9.1 The double-slit experiment
The double-slit experiment is considered by many the seminal experiment in quantum mechanics. The reason why we see it only at this advanced point is that its interpretation is not as straightforward as it might seem from a superficial analysis. The famous physicist Richard Feynman was so fond of this experiment that he used to say that all of quantum mechanics can be understood from carefully thinking through its implications.
The premises of the experiment are very simple: cut two slits in a solid material (such as a sheet of metal), send light or electrons through them, and observe what happens on a screen position at some distance on the other side. The result of this experiment though are far from straightforward.
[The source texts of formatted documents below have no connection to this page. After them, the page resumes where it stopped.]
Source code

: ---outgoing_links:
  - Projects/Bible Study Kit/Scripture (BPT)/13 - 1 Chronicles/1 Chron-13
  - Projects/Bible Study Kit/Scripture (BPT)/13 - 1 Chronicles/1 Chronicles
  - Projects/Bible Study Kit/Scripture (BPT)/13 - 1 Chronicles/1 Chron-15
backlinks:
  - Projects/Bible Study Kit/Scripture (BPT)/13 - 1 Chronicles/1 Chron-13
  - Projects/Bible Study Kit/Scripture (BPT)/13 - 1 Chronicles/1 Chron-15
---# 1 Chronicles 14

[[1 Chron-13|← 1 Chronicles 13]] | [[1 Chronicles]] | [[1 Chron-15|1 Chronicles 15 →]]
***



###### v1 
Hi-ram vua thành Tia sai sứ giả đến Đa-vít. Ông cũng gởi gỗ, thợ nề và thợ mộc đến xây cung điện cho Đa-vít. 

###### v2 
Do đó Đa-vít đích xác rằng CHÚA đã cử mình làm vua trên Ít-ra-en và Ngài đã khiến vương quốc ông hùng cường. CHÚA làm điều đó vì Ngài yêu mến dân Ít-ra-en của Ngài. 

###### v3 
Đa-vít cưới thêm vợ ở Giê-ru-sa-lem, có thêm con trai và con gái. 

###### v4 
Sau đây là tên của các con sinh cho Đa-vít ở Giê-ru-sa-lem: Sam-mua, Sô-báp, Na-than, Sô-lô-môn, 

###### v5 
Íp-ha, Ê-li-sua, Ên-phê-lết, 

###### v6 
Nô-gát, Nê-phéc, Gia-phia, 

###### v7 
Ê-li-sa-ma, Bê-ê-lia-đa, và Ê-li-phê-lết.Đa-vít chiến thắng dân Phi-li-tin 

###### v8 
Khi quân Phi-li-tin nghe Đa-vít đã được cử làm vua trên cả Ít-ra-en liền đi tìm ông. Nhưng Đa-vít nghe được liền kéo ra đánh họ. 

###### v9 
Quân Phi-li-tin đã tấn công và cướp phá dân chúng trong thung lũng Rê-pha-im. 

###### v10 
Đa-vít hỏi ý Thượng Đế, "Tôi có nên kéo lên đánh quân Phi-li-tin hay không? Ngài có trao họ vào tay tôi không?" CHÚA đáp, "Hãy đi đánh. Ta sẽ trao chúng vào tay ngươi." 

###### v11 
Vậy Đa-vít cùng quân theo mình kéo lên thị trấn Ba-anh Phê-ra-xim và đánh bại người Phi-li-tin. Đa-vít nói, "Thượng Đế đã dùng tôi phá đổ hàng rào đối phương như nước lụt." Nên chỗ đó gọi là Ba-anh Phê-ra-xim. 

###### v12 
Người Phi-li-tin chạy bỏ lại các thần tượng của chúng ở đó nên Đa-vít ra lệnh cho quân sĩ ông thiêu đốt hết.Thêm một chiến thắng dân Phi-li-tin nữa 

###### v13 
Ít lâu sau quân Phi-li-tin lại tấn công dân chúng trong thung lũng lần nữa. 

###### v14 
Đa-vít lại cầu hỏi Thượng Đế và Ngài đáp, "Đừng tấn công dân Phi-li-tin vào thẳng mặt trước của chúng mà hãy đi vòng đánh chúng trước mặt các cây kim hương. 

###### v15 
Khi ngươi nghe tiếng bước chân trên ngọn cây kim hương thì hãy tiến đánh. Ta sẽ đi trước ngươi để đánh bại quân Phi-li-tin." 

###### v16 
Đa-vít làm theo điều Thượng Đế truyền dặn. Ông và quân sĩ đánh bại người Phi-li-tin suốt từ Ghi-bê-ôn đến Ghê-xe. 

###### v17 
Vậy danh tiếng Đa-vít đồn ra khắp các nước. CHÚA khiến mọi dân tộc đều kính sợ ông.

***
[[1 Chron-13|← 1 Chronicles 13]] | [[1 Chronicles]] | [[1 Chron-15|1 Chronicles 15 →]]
Let’s first consider the single-slit case. If light consisted of classical particles, and these particles were sent in a straight line through a single-slit and allowed to strike a screen on the other side, we would expect to see a pattern corresponding to the size and shape of the slit. However, when this “single-slit experiment” is actually performed, the pattern on the screen is a diffraction pattern in which the light is spread out. The smaller the slit, the greater the angle of spread. This behavior is typical of waves, where diffraction explains the pattern as being the result of the interference of the waves with the slit.
If one illuminates two parallel slits, the light from the two slits again interferes. Here the interference is a more pronounced pattern with a series of alternating light and dark bands. The width of the bands is a property of the frequency of the illuminating light. The pattern observed on the screen is the result of this interference, as shown in figure 9.1.21
The interference pattern resulting from the double-slit experiment are observed not only with light, but also with a beam of electrons, and other small particles.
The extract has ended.